Building better database tooling for Kubernetes
A practical exploration of Kubernetes ecosystem maturity through the lens of tooling, stateful workloads, and operator development.
Rotem Tamir, CTO and Co-founder of Ariga, discusses:
The evolution of the Kubernetes tooling landscape, sharing hands-on experience with K9s, Grafana Loki, and Argo CD and their impact on daily operations
Why running stateful applications in Kubernetes remains challenging, explaining the fundamental conflict between declarative management and stateful resources
How to build effective Kubernetes operators by focusing on developer experience and exposing meaningful status information through well-designed Custom Resource Definitions
Relevant links
Transcription
Bart: The host is Bart Farrell . The speaker is Rotem Tamir (works for Ariga).
Rotem: Hi, my name is Rotem. And for the past four years, I've been the CTO and co-founder of a company called Ariga.
Bart: What are three Kubernetes emerging tools that you are keeping an eye on?
Rotem: So, everything in Kubernetes is still emerging. I will take the liberty of talking about tools that may have been around for a bit. One is K9s, a terminal-based GUI for Kubernetes. I tried to think why I like it so much. When I was five, my dad got me my first computer, a DOS box, which had an application called Norton Commander, a GUI file system manager. I guess it reminds me of that, so I am really fond of K9s.

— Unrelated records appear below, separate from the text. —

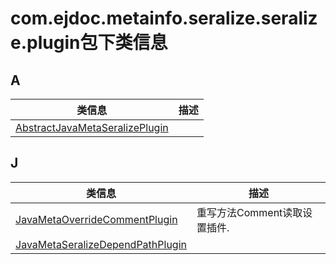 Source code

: 
# com.ejdoc.metainfo.seralize.seralize.plugin包下类信息




## A  
|   类信息  |    描述   |  
| ---- | ---- |  
|[AbstractJavaMetaSeralizePlugin](metaInfoSeralize/com/ejdoc/metainfo/seralize/seralize/plugin/AbstractJavaMetaSeralizePlugin.md)||

## J  
|   类信息  |    描述   |  
| ---- | ---- |  
|[JavaMetaOverrideCommentPlugin](metaInfoSeralize/com/ejdoc/metainfo/seralize/seralize/plugin/JavaMetaOverrideCommentPlugin.md)|重写方法Comment读取设置插件.|
|[JavaMetaSeralizeDependPathPlugin](metaInfoSeralize/com/ejdoc/metainfo/seralize/seralize/plugin/JavaMetaSeralizeDependPathPlugin.md)||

The second tool is Grafana Loki, an alternative to the ELK Stack. For my team, it has saved us a lot of money and is much more stable than tools we have used in the past. I like infrastructure tools when they fade into the background and you do not think much about them. So, a shout out to the Grafana people - it's really awesome. The last tool I noticed at KubeCon is Argo CD, which is everywhere but still emerging. It's really cool to see how many people are adopting it, and it's a great solution for continuous deployment on Kubernetes.
Bart: Relating to GitOps and platform engineering, one of our guests, Hans, argues that GitOps is an excellent building block for building platforms with great developer experience. He mentioned the ability to merge, review, and discuss code changes in pull requests, and the additional benefit of not granting permissions. Should all platforms use GitOps? What's your experience?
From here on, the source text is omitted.